Ami przygotowała dla wszystkich prezent-niespodziankę - cudne świąteczne świeczniki (jeden widać na zdjęciu poniżej).
Jak zwykle trzeba było wszystkie prezenty dokładnie obejrzeć, "pomacać", ponapawać się tymi ofiarowanymi i tymi otrzymanymi, a potem - zrobić im krótką sesję zdjęciową :)
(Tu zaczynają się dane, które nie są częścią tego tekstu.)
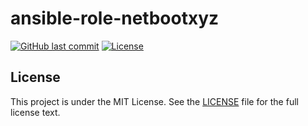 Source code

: # ansible-role-netbootxyz

[![GitHub last commit](https://img.shields.io/github/last-commit/ursinn/ansible-role-netbootxyz?logo=github&style=for-the-badge)](https://github.com/ursinn/ansible-role-netbootxyz/commits)
[![License](https://img.shields.io/github/license/ursinn/ansible-role-netbootxyz?style=for-the-badge)](https://github.com/ursinn/ansible-role-netbootxyz/blob/main/LICENSE)

## License

This project is under the MIT License. See the [LICENSE](https://github.com/ursinn/ansible-role-netbootxyz/blob/main/LICENSE) file for the full license text.
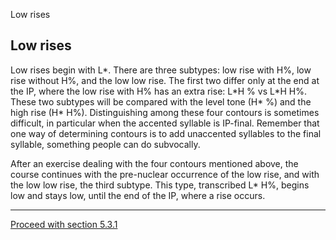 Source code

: Low rises <!-- function FrameUpdate(URL1, URL2) { parent.audio.location.href = URL1; parent.display.location.href = URL2; } // -->

Low rises
---------

Low rises begin with L\*. There are three subtypes: low rise with H%, low rise without H%, and the low low rise. The first two differ only at the end at the IP, where the low rise with H% has an extra rise: L\*H % vs L\*H H%. These two subtypes will be compared with the level tone (H\* %) and the high rise (H\* H%). Distinguishing among these four contours is sometimes difficult, in particular when the accented syllable is IP-final. Remember that one way of determining contours is to add unaccented syllables to the final syllable, something people can do subvocally.

After an exercise dealing with the four contours mentioned above, the course continues with the pre-nuclear occurrence of the low rise, and with the low low rise, the third subtype. This type, transcribed L\* H%, begins low and stays low, until the end of the IP, where a rise occurs.

* * *

[Proceed with section 5.3.1](rise3_1.htm) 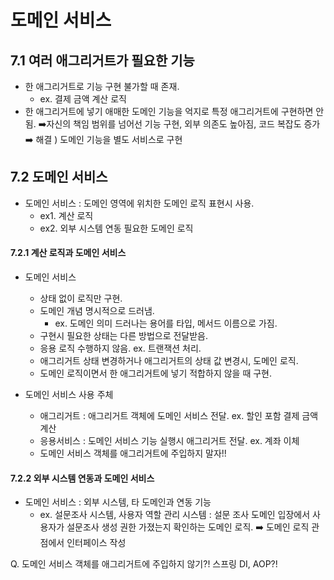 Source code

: # 도메인 서비스

## 7.1 여러 애그리거트가 필요한 기능

* 한 애그리거트로 기능 구현 불가할 때 존재.
	* ex. 결제 금액 계산 로직
* 한 애그리거트에 넣기 애매한 도메인 기능을 억지로 특정 애그리거트에 구현하면 안됨. 
	➡️자신의 책임 범위를 넘어선 기능 구현, 외부 의존도 높아짐, 코드 복잡도 증가
➡️ 해결 ) 도메인 기능을 별도 서비스로 구현

## 7.2 도메인 서비스

* 도메인 서비스 : 도메인 영역에 위치한 도메인 로직 표현시 사용.
	* ex1. 계산 로직
	* ex2. 외부 시스템 연동 필요한 도메인 로직

#### 7.2.1 계산 로직과 도메인 서비스
* 도메인 서비스 
	* 상태 없이 로직만 구현. 
	* 도메인 개념 명시적으로 드러냄.
		* ex. 도메인 의미 드러나는 용어를 타입, 메서드 이름으로 가짐.
	* 구현시 필요한 상태는 다른 방법으로 전달받음.
	* 응용 로직 수행하지 않음. ex. 트랜잭션 처리.
	* 애그리거트 상태 변경하거나 애그리거트의 상태 값 변경시, 도메인 로직.
	* 도메인 로직이면서 한 애그리거트에 넣기 적합하지 않을 때 구현.

* 도메인 서비스 사용 주체
	* 애그리거트 : 애그리거트 객체에 도메인 서비스 전달. ex. 할인 포함 결제 금액 계산
	* 응용서비스 : 도메인 서비스 기능 실행시 애그리거트 전달. ex. 계좌 이체
	* 도메인 서비스 객체를 애그리거트에 주입하지 말자!!

#### 7.2.2 외부 시스템 연동과 도메인 서비스
* 도메인 서비스 : 외부 시스템, 타 도메인과 연동 기능
	* ex. 설문조사 시스템, 사용자 역할 관리 시스템 
		: 설문 조사 도메인 입장에서 사용자가 설문조사 생성 권한 가졌는지 확인하는 도메인 로직.
		➡️ 도메인 로직 관점에서 인터페이스 작성 








Q. 도메인 서비스 객체를 애그리거트에 주입하지 않기?! 스프링 DI, AOP?! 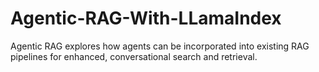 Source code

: # Agentic-RAG-With-LLamaIndex
Agentic RAG explores how agents can be incorporated into existing RAG pipelines for enhanced, conversational search and retrieval.

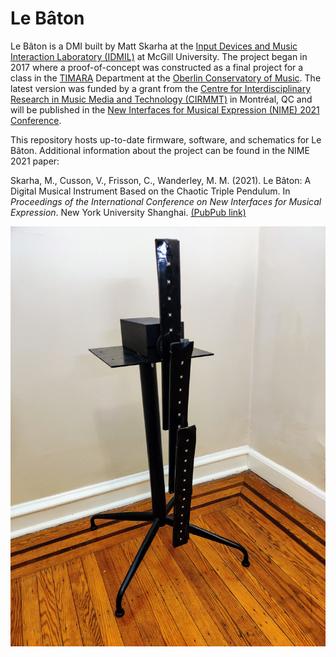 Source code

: # Le Bâton

Le Bâton is a DMI built by Matt Skarha at the [Input Devices and Music Interaction Laboratory (IDMIL)](http://www-new.idmil.org/) at McGill University. The project began in 2017 where a proof-of-concept was constructed as a final project for a class in the [TIMARA](https://www.timara.oberlin.edu/) Department at the [Oberlin Conservatory of Music](https://www.oberlin.edu/conservatory). The latest version was funded by a grant from the [Centre for Interdisciplinary Research in Music Media and Technology (CIRMMT)](cirmmt.org) in Montréal, QC and will be published in the [New Interfaces for Musical Expression (NIME) 2021 Conference](http://nime2021.org/). 

This repository hosts up-to-date firmware, software, and schematics for Le Bâton. Additional information about the project can be found in the NIME 2021 paper: 

Skarha, M., Cusson, V., Frisson, C., Wanderley, M. M. (2021). Le Bâton: A Digital Musical Instrument Based on the Chaotic Triple Pendulum. In *Proceedings of the International Conference on New Interfaces for Musical Expression*. New York University Shanghai. [(PubPub link)](https://nime.pubpub.org/pub/uh1zfz1f/release/1)


![le bâton](./img/electronics/IMG_20210131_174539.jpg "le bâton")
Bawiłam się wspaniale. W ten zimny wieczór w ponurym, jesiennym dniu ogrzałam się - dosłownie i w przenośni - w cieple świec i przyjaznej atmosfery.
Dziękuję Wam, Gospodynie :)

2 komentarze:

Marlene pisze...

To było wspaniałe spotkanie w gronie niezwykłych Gospodyń:) Dziękuję! Do zobaczenia wkrótce.

Aka pisze...

Cudna relacja, podobnie jak i atmosfera :) Bardzo się cieszę, że mogłam być na moim pierwszym takim mikołajkowo-andrzejkowym spotkaniu z Wami :)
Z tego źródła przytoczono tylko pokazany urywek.